Paradoxically, because of the under-capacity described by O. Hanoulle, manufacturers tend to favour the electric ranges (along with premium and LCV) as the targets of their policies for switching to agency contracts. This is a form of prudence that allows the core ranges not to be asked to wipe the slate clean with new contracts but to test their relevance on fairly small volumes.
In the particular context of 2022, where the electric vehicle has not yet reached 15% of total registrations in Europe, where purchase subsidies are still very important and where orders generally exceed delivery capacities, the laboratory is likely to be the least convincing of all.
Indeed, The concerns that are already being expressed about the European overproduction of batteries from 2030 onwards will rapidly affect the sales of battery electric vehicles (BEVs) and the agent contracts may well not be the "levers for increasing their future profitability" that the manufacturers and Roland Berger are dreaming of, but rather traps for them, who will then have to carry much "sticky" stocks and organise the sale of them themselves without the help of the networks, which they will have disempowered and discouraged from continuing to fight for volumes and market share. They will have to carry much more sticky stocks and organise the sale themselves without the help of networks that they will have disempowered and discouraged from continuing to fight for volumes and market shares.
The battle to impose its brands as legitimate on the BEV is already well underway but it has not yet been joined by a real fight over market share and volumes because no one has the means to fight it given the shortages of components. The behaviour of new entrants such as MG, the cumbersome presence of Tesla and the very powerful offensive of Hyundai-Kia converge to suggest that the dominant brands today in Europe will have to wage a very tough battle in the months and years to come, in a context of overcapacity, to preserve their market shares and - therefore - their ability to amortise the investments to be made.
To make the operational assumption of Stellantis or Volkswagen whose brands will be among the most attacked in this context is anything but obvious.
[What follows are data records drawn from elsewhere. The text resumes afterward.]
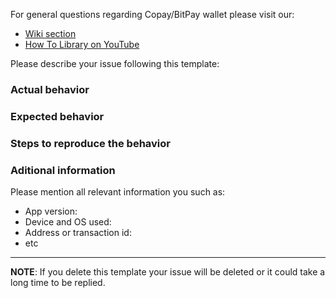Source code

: For general questions regarding Copay/BitPay wallet please visit our: 

  * [Wiki section](https://github.com/bitpay/copay/wiki/COPAY---FAQ) 
  * [How To Library on YouTube](https://www.youtube.com/user/BitPayVideos/playlists)

Please describe your issue following this template:

### Actual behavior


### Expected behavior


### Steps to reproduce the behavior


### Aditional information
Please mention all relevant information you such as:

* App version:
* Device and OS used:
* Address or transaction id:
* etc

***
**NOTE**: If you delete this template your issue will be deleted or it could take a long time to be replied.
From this point of view, the industrial and economic questions which have traditionally put volumes at the heart of the automobile strategic game are the first to be remembered.
The question of controlling the flow of used vehicles will be added to this very quickly: manufacturers hope to sell BEVs two or three times during their life cycles but, both economically and operationally, they will not be able to carry the whole business alone and will have to let - as seems to be envisaged at Stellantis - their agents or dealers themselves take back a share of the vehicles that their customers will have leased.
All this seems to indicate that, as we move from the realm of plans or intentions to the realm of operations, and as we look ahead to the months or years when overcapacity will return, the more revolutionary manufacturers are, in fact, beginning to pay a little more attention to the fairly strong arguments that those who make other choices have to put forward.
This summer, Brussels granted the electric car sceptics a 'review clause' in 2026. It may well be that Volkswagen or Stellantis will de facto grant such a clause to their networks, which are well grouped behind their groupings, in order to tackle the systematisation phase of agent contracts with a little less verticality and assurance.
28/11/2022
The weekly column by Bernard Jullien is also on www.autoactu.com.